## The task:
The lines to copy are those in the records below that hold the word "sobre".

(Items listed in a dataset)
_ _ _
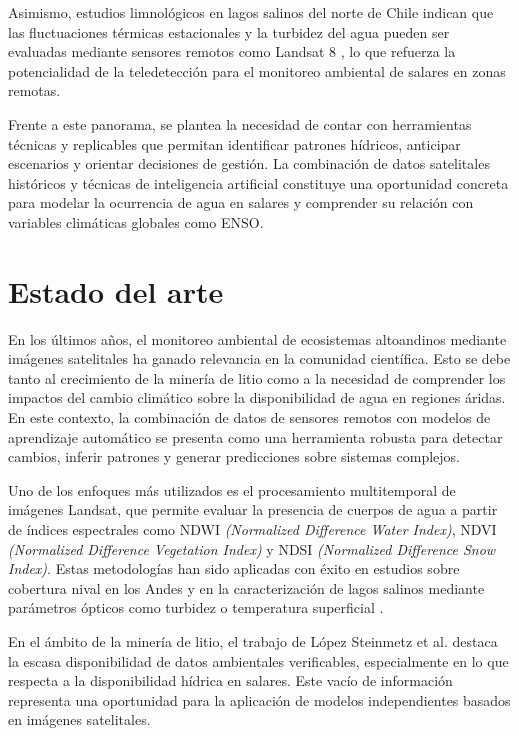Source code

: Asimismo, estudios limnológicos en lagos salinos del norte de Chile indican que las fluctuaciones térmicas estacionales y la turbidez del agua pueden ser evaluadas mediante sensores remotos como Landsat 8 \cite{delosrios2024lakes}, lo que refuerza la potencialidad de la teledetección para el monitoreo ambiental de salares en zonas remotas.

Frente a este panorama, se plantea la necesidad de contar con herramientas técnicas y replicables que permitan identificar patrones hídricos, anticipar escenarios y orientar decisiones de gestión. La combinación de datos satelitales históricos y técnicas de inteligencia artificial constituye una oportunidad concreta para modelar la ocurrencia de agua en salares y comprender su relación con variables climáticas globales como ENSO.


\section{Estado del arte}

En los últimos años, el monitoreo ambiental de ecosistemas altoandinos mediante imágenes satelitales ha ganado relevancia en la comunidad científica. Esto se debe tanto al crecimiento de la minería de litio como a la necesidad de comprender los impactos del cambio climático sobre la disponibilidad de agua en regiones áridas. En este contexto, la combinación de datos de sensores remotos con modelos de aprendizaje automático se presenta como una herramienta robusta para detectar cambios, inferir patrones y generar predicciones sobre sistemas complejos.

Uno de los enfoques más utilizados es el procesamiento multitemporal de imágenes Landsat, que permite evaluar la presencia de cuerpos de agua a partir de índices espectrales como NDWI \textit{(Normalized Difference Water Index)}, NDVI \textit{(Normalized Difference Vegetation Index)} y NDSI \textit{(Normalized Difference Snow Index)}. Estas metodologías han sido aplicadas con éxito en estudios sobre cobertura nival en los Andes \cite{saavedra2018changes} y en la caracterización de lagos salinos mediante parámetros ópticos como turbidez o temperatura superficial \cite{delosrios2024lakes}.

En el ámbito de la minería de litio, el trabajo de López Steinmetz et al. \cite{lopezsteinmetz2024book} destaca la escasa disponibilidad de datos ambientales verificables, especialmente en lo que respecta a la disponibilidad hídrica en salares. Este vacío de información representa una oportunidad para la aplicación de modelos independientes basados en imágenes satelitales.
_ _ _
## Written solution:
En los últimos años, el monitoreo ambiental de ecosistemas altoandinos mediante imágenes satelitales ha ganado relevancia en la comunidad científica. Esto se debe tanto al crecimiento de la minería de litio como a la necesidad de comprender los impactos del cambio climático sobre la disponibilidad de agua en regiones áridas. En este contexto, la combinación de datos de sensores remotos con modelos de aprendizaje automático se presenta como una herramienta robusta para detectar cambios, inferir patrones y generar predicciones sobre sistemas complejos.
Uno de los enfoques más utilizados es el procesamiento multitemporal de imágenes Landsat, que permite evaluar la presencia de cuerpos de agua a partir de índices espectrales como NDWI \textit{(Normalized Difference Water Index)}, NDVI \textit{(Normalized Difference Vegetation Index)} y NDSI \textit{(Normalized Difference Snow Index)}. Estas metodologías han sido aplicadas con éxito en estudios sobre cobertura nival en los Andes \cite{saavedra2018changes} y en la caracterización de lagos salinos mediante parámetros ópticos como turbidez o temperatura superficial \cite{delosrios2024lakes}.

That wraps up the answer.